Creating a data set from a JDBC data source

If a Studio administrator has already created a data connection and added a JDBC data source, then you can import and filter a JDBC data source into Studio. After import, the data source is available as a data set in the Catalog. For information about creating data sources, see the Administrator's Guide.

The Studio user must have the role of User, Power User, or Administrator to import JDBC data.

To load data from a JDBC data source:

  1. Click the Add Data Set option on the Catalog.

    This option adds the new data set to the Catalog. You can also add a new data set from within a project.
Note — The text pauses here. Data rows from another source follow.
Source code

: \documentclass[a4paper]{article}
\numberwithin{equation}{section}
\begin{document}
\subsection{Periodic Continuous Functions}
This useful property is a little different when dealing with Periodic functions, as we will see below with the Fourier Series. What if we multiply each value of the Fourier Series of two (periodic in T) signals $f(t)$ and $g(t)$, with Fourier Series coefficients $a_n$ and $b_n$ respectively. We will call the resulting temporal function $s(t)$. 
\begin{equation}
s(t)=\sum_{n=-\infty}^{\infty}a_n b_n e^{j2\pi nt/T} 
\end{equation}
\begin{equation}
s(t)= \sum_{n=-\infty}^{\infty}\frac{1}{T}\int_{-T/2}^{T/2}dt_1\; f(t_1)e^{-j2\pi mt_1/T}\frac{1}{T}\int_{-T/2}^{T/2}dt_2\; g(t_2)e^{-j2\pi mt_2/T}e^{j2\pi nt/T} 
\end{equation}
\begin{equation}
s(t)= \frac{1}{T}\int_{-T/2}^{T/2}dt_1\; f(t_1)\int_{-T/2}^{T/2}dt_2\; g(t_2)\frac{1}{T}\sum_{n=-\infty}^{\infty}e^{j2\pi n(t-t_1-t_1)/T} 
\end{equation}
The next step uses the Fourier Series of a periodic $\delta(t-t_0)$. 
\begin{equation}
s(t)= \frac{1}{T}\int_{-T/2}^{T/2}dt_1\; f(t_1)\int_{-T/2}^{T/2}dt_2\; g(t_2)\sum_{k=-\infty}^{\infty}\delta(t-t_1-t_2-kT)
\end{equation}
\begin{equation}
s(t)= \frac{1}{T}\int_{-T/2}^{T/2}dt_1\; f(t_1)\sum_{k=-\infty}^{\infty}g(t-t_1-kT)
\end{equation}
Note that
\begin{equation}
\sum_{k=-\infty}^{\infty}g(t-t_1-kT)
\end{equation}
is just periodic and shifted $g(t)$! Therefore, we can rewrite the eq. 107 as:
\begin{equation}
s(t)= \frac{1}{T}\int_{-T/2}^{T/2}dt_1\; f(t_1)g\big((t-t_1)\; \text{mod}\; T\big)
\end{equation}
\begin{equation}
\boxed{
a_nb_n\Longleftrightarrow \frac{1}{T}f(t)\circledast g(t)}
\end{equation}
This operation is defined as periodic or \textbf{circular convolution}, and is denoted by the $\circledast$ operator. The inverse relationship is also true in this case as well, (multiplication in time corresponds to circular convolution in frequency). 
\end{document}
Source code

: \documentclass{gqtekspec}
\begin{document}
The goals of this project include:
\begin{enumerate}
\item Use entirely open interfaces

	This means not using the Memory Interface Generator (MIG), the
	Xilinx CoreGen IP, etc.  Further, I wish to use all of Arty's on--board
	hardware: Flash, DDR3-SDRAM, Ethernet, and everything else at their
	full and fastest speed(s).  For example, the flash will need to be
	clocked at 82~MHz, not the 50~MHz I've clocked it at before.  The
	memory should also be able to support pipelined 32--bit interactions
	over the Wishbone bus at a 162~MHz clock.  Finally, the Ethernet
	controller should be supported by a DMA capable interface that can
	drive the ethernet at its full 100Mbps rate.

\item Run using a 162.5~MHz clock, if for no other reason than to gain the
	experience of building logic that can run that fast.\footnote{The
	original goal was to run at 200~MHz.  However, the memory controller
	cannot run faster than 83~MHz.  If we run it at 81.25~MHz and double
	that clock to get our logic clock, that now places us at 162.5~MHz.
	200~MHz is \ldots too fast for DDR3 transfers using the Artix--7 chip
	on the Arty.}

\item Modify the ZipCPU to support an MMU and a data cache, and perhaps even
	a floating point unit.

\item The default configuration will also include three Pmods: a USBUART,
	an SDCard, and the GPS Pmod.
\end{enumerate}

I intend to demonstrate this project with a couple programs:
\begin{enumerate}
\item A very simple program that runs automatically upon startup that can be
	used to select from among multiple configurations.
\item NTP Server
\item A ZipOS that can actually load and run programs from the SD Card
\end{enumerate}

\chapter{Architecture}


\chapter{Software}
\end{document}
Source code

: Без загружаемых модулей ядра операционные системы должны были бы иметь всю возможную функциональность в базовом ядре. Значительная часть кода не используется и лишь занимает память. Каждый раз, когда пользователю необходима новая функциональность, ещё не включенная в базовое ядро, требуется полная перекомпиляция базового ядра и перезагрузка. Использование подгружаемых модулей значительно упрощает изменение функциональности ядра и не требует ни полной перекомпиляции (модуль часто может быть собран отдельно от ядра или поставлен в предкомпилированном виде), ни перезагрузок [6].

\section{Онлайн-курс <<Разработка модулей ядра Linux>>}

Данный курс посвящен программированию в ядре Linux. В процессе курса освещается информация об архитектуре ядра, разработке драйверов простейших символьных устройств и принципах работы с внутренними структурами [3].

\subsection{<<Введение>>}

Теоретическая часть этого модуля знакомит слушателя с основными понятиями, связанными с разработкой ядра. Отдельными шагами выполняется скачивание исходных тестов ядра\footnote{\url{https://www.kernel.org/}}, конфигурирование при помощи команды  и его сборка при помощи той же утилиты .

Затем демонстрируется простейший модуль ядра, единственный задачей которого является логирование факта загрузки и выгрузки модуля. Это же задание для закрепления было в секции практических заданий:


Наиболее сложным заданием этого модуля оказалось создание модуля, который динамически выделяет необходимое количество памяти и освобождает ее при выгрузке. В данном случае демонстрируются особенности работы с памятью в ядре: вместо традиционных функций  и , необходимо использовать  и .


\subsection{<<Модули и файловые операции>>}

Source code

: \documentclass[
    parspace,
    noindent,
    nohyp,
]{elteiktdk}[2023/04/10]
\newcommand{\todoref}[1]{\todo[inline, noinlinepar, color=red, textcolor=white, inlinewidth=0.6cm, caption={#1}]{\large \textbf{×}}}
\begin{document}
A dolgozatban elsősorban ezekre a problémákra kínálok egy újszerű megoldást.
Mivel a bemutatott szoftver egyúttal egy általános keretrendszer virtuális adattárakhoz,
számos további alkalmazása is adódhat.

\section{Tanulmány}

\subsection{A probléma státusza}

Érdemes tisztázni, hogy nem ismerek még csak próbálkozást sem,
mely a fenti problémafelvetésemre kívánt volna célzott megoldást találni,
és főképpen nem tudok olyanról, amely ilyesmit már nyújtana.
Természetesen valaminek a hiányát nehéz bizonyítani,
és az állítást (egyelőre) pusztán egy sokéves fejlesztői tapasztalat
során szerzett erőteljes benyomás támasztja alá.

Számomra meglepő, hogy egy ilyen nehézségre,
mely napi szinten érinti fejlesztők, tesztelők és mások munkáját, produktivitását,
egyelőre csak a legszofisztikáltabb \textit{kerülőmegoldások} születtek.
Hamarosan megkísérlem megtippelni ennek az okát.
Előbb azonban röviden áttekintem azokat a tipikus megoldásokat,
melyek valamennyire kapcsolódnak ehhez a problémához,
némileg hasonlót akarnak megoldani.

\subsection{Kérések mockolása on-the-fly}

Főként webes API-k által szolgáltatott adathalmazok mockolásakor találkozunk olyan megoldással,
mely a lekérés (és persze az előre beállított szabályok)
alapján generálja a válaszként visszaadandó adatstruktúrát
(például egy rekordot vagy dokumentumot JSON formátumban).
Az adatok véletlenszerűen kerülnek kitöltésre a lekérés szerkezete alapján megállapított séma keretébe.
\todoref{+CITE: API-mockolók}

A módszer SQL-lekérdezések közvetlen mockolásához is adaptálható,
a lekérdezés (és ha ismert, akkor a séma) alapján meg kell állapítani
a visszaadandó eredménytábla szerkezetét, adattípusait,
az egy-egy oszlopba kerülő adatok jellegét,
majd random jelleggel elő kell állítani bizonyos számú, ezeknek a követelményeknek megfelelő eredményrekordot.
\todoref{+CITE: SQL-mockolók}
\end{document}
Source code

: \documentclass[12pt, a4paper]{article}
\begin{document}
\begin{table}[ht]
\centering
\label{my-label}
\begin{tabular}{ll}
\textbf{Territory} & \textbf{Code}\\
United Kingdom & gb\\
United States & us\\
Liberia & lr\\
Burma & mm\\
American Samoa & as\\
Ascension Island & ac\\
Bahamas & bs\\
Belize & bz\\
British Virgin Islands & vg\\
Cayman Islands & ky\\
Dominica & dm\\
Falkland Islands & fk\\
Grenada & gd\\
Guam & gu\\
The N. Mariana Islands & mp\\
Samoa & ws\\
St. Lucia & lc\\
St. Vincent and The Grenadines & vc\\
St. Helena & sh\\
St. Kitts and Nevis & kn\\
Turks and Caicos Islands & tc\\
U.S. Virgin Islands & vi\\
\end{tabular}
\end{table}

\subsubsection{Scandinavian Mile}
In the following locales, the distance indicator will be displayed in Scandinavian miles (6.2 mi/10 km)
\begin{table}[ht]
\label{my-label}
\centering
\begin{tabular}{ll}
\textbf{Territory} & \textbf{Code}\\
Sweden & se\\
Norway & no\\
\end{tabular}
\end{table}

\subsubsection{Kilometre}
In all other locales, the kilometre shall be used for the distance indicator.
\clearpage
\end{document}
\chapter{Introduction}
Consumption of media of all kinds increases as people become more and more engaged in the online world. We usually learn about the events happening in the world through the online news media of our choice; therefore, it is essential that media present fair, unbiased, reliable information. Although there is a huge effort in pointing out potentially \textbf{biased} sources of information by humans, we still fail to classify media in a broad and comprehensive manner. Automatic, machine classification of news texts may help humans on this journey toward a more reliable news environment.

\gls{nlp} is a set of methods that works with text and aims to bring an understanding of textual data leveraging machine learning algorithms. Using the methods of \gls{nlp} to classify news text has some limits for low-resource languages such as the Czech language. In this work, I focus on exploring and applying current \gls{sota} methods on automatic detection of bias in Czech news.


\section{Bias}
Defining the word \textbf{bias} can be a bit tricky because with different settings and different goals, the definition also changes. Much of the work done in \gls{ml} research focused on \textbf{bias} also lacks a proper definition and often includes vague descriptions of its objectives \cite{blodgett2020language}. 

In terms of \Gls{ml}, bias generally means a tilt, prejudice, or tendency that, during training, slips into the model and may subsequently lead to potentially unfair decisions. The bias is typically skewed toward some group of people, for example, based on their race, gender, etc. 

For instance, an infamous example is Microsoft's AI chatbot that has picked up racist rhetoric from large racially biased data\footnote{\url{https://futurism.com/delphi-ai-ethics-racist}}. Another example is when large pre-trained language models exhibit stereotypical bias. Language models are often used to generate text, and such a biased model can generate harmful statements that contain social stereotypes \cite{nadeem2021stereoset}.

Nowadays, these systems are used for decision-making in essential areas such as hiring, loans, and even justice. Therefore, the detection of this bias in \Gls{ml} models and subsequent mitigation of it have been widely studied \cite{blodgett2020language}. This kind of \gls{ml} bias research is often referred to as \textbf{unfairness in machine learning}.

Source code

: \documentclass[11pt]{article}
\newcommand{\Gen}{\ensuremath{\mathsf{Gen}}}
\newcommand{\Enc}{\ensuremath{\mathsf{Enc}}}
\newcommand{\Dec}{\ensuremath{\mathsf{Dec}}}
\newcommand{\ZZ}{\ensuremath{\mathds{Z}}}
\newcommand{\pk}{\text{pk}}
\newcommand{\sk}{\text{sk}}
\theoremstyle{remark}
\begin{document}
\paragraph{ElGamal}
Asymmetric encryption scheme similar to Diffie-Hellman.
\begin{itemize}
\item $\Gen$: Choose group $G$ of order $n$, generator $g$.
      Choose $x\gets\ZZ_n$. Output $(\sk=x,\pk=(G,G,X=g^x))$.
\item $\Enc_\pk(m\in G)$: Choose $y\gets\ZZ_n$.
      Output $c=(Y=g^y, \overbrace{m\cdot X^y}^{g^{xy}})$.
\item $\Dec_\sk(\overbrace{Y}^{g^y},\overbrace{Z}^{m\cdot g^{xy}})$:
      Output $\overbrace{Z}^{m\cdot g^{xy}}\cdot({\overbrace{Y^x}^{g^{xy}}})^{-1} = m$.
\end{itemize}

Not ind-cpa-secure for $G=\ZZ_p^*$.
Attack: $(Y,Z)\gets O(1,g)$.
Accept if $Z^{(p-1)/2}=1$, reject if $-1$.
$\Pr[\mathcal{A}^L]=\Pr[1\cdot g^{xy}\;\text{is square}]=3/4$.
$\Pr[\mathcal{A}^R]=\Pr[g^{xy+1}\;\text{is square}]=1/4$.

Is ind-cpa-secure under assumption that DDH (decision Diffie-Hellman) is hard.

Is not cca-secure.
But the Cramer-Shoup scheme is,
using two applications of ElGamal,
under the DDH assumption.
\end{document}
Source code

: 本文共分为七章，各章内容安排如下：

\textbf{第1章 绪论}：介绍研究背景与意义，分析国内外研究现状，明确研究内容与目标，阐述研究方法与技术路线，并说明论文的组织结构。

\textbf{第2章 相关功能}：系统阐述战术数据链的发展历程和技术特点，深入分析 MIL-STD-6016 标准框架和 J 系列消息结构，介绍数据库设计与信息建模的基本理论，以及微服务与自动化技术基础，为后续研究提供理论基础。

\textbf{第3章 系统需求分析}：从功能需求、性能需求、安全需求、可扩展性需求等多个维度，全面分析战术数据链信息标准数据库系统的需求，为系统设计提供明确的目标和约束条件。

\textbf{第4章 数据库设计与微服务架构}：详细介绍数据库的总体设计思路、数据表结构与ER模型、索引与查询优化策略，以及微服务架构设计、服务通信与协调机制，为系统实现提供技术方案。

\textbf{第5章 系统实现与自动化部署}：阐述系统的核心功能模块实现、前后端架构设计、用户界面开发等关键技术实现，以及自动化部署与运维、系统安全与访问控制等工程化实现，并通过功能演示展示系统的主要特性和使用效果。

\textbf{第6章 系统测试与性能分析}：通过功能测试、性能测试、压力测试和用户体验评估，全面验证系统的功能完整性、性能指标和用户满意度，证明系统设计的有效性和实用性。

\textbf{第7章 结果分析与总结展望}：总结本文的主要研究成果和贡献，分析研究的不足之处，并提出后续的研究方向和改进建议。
  2. Click Create a data set from a database.
  3. On the Select data source page, select a row corresponding to the data source you want to import and click Next.
  4. Provide the user name and password of the person who has database credentials to access the data and click Continue.
  5. In the Preview & filter data page, you can both edit attributes and limit the data before you upload it:
    1. To exclude an attribute from the data set, deselect its check box.
    2. To modify the name of an attribute as it appears in the data set, select the column header and edit the name of the attribute.
    3. To filter an attribute by an attribute value, select the funnel icon in an attribute header. (This adds a filter to the Filter By pane.) And then select a sample value that you want to filter by. For example, if you have an attribute named Country_Name, you can select the filter icon and then select United States. That filters the records down to the set of records where Country_Name matches United States.
    4. If you know the language of text data in your attributes, select the source language from Default search language. (This setting is used during data process and then used for value and keyword searches.)
  6. Click Next.
  7. On the Select data source page:
    1. Specify a name for the data set as it appears in the Catalog.
    2. Optionally, specify a description for the data set.
    3. Optionally, specify a Hive table name. By default, the Hive table name is the same as the data set name. If you create a data set by the same name as an existing data set, you must specify a different Hive table name. Studio maps the data set name to a unique table name.
  8. Click Create.
A new data set, based on the data source, is available in the Catalog.